> [Aim of the task]:
Print every entry below exactly, leaving out the pictures.

> [Source information]:
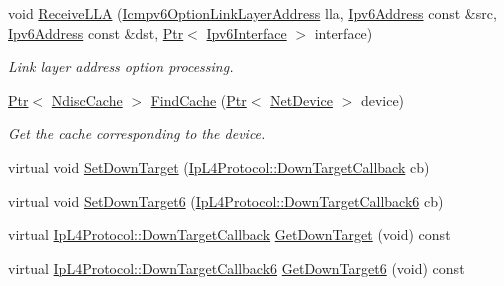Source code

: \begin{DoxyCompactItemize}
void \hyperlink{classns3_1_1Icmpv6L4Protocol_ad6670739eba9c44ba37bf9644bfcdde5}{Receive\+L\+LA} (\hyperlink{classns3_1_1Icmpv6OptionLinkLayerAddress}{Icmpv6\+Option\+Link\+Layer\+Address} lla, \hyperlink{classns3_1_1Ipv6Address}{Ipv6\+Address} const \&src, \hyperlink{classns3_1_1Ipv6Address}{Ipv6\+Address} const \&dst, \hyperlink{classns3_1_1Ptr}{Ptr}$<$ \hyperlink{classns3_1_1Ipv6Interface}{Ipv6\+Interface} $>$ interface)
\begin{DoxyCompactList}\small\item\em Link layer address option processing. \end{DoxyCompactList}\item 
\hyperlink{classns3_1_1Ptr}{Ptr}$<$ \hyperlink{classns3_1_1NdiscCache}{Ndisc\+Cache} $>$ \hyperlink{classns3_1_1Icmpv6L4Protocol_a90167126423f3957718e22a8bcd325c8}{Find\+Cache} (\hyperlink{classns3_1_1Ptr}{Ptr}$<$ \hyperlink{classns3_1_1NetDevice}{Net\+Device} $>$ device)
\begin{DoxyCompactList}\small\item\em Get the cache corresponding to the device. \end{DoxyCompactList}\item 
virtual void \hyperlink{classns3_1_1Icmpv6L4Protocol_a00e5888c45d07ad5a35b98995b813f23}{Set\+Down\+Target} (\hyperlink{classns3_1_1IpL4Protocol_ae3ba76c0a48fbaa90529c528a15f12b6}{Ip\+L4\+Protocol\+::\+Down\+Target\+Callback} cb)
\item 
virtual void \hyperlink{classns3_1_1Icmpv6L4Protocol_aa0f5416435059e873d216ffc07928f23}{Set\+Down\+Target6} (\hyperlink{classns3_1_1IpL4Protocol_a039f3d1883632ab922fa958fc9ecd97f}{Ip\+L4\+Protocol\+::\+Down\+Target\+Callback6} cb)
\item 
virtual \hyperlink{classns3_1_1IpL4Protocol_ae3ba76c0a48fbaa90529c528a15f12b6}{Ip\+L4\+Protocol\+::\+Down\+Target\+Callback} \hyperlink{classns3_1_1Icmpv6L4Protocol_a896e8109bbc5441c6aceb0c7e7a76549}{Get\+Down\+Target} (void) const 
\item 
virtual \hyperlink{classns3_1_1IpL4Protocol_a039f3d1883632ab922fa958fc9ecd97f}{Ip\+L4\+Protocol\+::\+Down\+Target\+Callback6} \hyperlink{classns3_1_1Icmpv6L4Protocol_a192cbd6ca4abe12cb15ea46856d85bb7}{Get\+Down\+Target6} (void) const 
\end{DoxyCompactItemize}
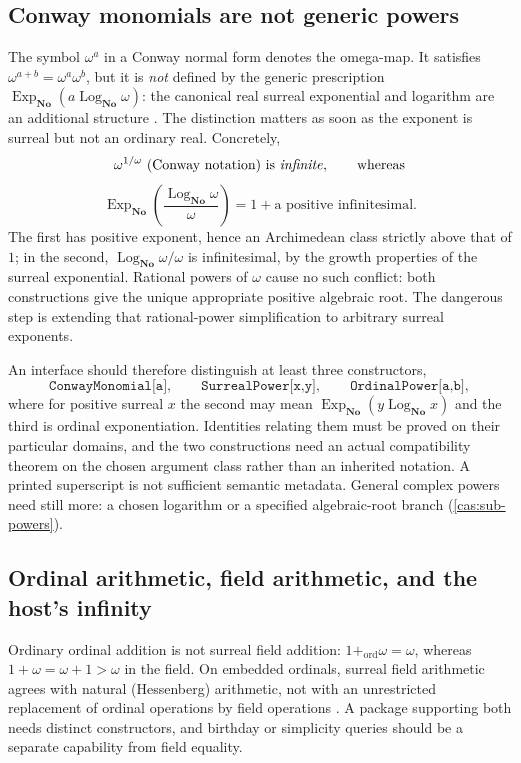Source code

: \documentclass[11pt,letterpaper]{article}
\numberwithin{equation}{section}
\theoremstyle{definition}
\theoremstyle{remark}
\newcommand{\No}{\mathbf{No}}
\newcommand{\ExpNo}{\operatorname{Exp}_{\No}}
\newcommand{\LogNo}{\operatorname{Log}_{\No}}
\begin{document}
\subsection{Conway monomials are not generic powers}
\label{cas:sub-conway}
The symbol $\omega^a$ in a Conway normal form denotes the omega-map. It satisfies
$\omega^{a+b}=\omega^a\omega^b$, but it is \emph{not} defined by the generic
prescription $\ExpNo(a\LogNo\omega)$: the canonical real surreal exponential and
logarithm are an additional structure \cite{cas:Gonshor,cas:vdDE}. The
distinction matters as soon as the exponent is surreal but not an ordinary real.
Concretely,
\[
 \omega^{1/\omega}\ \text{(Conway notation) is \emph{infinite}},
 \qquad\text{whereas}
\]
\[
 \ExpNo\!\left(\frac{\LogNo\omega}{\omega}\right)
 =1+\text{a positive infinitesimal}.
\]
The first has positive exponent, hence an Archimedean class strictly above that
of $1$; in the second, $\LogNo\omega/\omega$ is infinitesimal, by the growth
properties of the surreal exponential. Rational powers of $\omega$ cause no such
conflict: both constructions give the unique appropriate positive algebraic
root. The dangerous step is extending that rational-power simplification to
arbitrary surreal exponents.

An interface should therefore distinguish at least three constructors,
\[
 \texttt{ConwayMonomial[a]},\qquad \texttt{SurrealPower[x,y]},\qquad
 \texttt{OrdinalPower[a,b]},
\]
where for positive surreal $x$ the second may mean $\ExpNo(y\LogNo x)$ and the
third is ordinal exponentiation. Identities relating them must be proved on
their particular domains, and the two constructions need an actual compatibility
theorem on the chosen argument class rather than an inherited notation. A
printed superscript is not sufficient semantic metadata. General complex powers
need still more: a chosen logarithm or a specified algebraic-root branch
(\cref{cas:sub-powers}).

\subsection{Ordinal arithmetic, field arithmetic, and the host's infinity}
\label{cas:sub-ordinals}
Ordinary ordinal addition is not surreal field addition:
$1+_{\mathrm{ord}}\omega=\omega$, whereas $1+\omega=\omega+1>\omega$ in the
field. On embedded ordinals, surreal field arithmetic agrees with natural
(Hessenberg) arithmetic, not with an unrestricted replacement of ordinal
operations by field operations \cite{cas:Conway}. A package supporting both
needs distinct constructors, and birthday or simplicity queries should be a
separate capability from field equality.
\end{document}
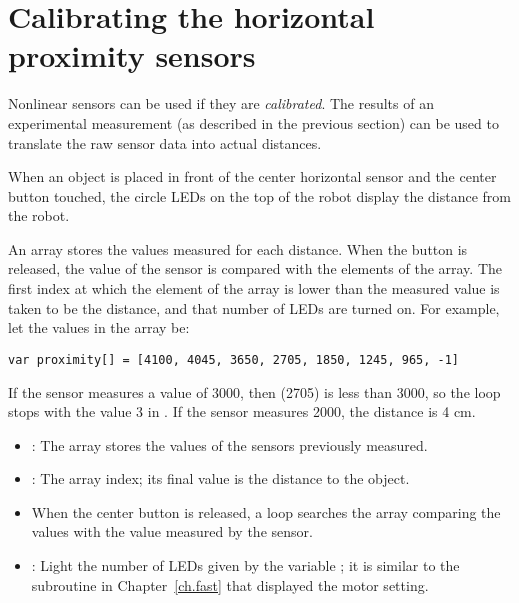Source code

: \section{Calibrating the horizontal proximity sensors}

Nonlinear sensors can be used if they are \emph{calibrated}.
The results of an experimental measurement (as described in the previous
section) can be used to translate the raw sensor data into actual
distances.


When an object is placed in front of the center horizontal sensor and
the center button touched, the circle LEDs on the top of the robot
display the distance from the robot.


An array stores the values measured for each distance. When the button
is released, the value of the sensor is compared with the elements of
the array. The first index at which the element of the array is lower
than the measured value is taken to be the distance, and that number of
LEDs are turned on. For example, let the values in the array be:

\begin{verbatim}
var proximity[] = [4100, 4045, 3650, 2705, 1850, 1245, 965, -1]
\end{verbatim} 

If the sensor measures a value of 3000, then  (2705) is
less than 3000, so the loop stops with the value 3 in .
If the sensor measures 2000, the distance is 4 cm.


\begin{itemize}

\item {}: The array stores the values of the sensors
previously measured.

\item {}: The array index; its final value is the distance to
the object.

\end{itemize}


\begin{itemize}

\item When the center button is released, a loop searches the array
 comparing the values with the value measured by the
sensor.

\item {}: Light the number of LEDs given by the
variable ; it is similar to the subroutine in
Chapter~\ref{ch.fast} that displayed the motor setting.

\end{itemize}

> [Response to the task]:
Source code

: \begin{DoxyCompactItemize}
void \hyperlink{classns3_1_1Icmpv6L4Protocol_ad6670739eba9c44ba37bf9644bfcdde5}{Receive\+L\+LA} (\hyperlink{classns3_1_1Icmpv6OptionLinkLayerAddress}{Icmpv6\+Option\+Link\+Layer\+Address} lla, \hyperlink{classns3_1_1Ipv6Address}{Ipv6\+Address} const \&src, \hyperlink{classns3_1_1Ipv6Address}{Ipv6\+Address} const \&dst, \hyperlink{classns3_1_1Ptr}{Ptr}$<$ \hyperlink{classns3_1_1Ipv6Interface}{Ipv6\+Interface} $>$ interface)
\begin{DoxyCompactList}\small\item\em Link layer address option processing. \end{DoxyCompactList}\item 
\hyperlink{classns3_1_1Ptr}{Ptr}$<$ \hyperlink{classns3_1_1NdiscCache}{Ndisc\+Cache} $>$ \hyperlink{classns3_1_1Icmpv6L4Protocol_a90167126423f3957718e22a8bcd325c8}{Find\+Cache} (\hyperlink{classns3_1_1Ptr}{Ptr}$<$ \hyperlink{classns3_1_1NetDevice}{Net\+Device} $>$ device)
\begin{DoxyCompactList}\small\item\em Get the cache corresponding to the device. \end{DoxyCompactList}\item 
virtual void \hyperlink{classns3_1_1Icmpv6L4Protocol_a00e5888c45d07ad5a35b98995b813f23}{Set\+Down\+Target} (\hyperlink{classns3_1_1IpL4Protocol_ae3ba76c0a48fbaa90529c528a15f12b6}{Ip\+L4\+Protocol\+::\+Down\+Target\+Callback} cb)
\item 
virtual void \hyperlink{classns3_1_1Icmpv6L4Protocol_aa0f5416435059e873d216ffc07928f23}{Set\+Down\+Target6} (\hyperlink{classns3_1_1IpL4Protocol_a039f3d1883632ab922fa958fc9ecd97f}{Ip\+L4\+Protocol\+::\+Down\+Target\+Callback6} cb)
\item 
virtual \hyperlink{classns3_1_1IpL4Protocol_ae3ba76c0a48fbaa90529c528a15f12b6}{Ip\+L4\+Protocol\+::\+Down\+Target\+Callback} \hyperlink{classns3_1_1Icmpv6L4Protocol_a896e8109bbc5441c6aceb0c7e7a76549}{Get\+Down\+Target} (void) const 
\item 
virtual \hyperlink{classns3_1_1IpL4Protocol_a039f3d1883632ab922fa958fc9ecd97f}{Ip\+L4\+Protocol\+::\+Down\+Target\+Callback6} \hyperlink{classns3_1_1Icmpv6L4Protocol_a192cbd6ca4abe12cb15ea46856d85bb7}{Get\+Down\+Target6} (void) const 
\end{DoxyCompactItemize}
Source code

: \documentclass[11pt,letterpaper]{article}
\numberwithin{equation}{section}
\theoremstyle{definition}
\theoremstyle{remark}
\newcommand{\No}{\mathbf{No}}
\newcommand{\ExpNo}{\operatorname{Exp}_{\No}}
\newcommand{\LogNo}{\operatorname{Log}_{\No}}
\begin{document}
\subsection{Conway monomials are not generic powers}
\label{cas:sub-conway}
The symbol $\omega^a$ in a Conway normal form denotes the omega-map. It satisfies
$\omega^{a+b}=\omega^a\omega^b$, but it is \emph{not} defined by the generic
prescription $\ExpNo(a\LogNo\omega)$: the canonical real surreal exponential and
logarithm are an additional structure \cite{cas:Gonshor,cas:vdDE}. The
distinction matters as soon as the exponent is surreal but not an ordinary real.
Concretely,
\[
 \omega^{1/\omega}\ \text{(Conway notation) is \emph{infinite}},
 \qquad\text{whereas}
\]
\[
 \ExpNo\!\left(\frac{\LogNo\omega}{\omega}\right)
 =1+\text{a positive infinitesimal}.
\]
The first has positive exponent, hence an Archimedean class strictly above that
of $1$; in the second, $\LogNo\omega/\omega$ is infinitesimal, by the growth
properties of the surreal exponential. Rational powers of $\omega$ cause no such
conflict: both constructions give the unique appropriate positive algebraic
root. The dangerous step is extending that rational-power simplification to
arbitrary surreal exponents.

An interface should therefore distinguish at least three constructors,
\[
 \texttt{ConwayMonomial[a]},\qquad \texttt{SurrealPower[x,y]},\qquad
 \texttt{OrdinalPower[a,b]},
\]
where for positive surreal $x$ the second may mean $\ExpNo(y\LogNo x)$ and the
third is ordinal exponentiation. Identities relating them must be proved on
their particular domains, and the two constructions need an actual compatibility
theorem on the chosen argument class rather than an inherited notation. A
printed superscript is not sufficient semantic metadata. General complex powers
need still more: a chosen logarithm or a specified algebraic-root branch
(\cref{cas:sub-powers}).

\subsection{Ordinal arithmetic, field arithmetic, and the host's infinity}
\label{cas:sub-ordinals}
Ordinary ordinal addition is not surreal field addition:
$1+_{\mathrm{ord}}\omega=\omega$, whereas $1+\omega=\omega+1>\omega$ in the
field. On embedded ordinals, surreal field arithmetic agrees with natural
(Hessenberg) arithmetic, not with an unrestricted replacement of ordinal
operations by field operations \cite{cas:Conway}. A package supporting both
needs distinct constructors, and birthday or simplicity queries should be a
separate capability from field equality.
\end{document}
Source code

: \section{Calibrating the horizontal proximity sensors}

Nonlinear sensors can be used if they are \emph{calibrated}.
The results of an experimental measurement (as described in the previous
section) can be used to translate the raw sensor data into actual
distances.


When an object is placed in front of the center horizontal sensor and
the center button touched, the circle LEDs on the top of the robot
display the distance from the robot.


An array stores the values measured for each distance. When the button
is released, the value of the sensor is compared with the elements of
the array. The first index at which the element of the array is lower
than the measured value is taken to be the distance, and that number of
LEDs are turned on. For example, let the values in the array be:

\begin{verbatim}
var proximity[] = [4100, 4045, 3650, 2705, 1850, 1245, 965, -1]
\end{verbatim} 

If the sensor measures a value of 3000, then  (2705) is
less than 3000, so the loop stops with the value 3 in .
If the sensor measures 2000, the distance is 4 cm.


\begin{itemize}

\item {}: The array stores the values of the sensors
previously measured.

\item {}: The array index; its final value is the distance to
the object.

\end{itemize}


\begin{itemize}

\item When the center button is released, a loop searches the array
 comparing the values with the value measured by the
sensor.

\item {}: Light the number of LEDs given by the
variable ; it is similar to the subroutine in
Chapter~\ref{ch.fast} that displayed the motor setting.

\end{itemize}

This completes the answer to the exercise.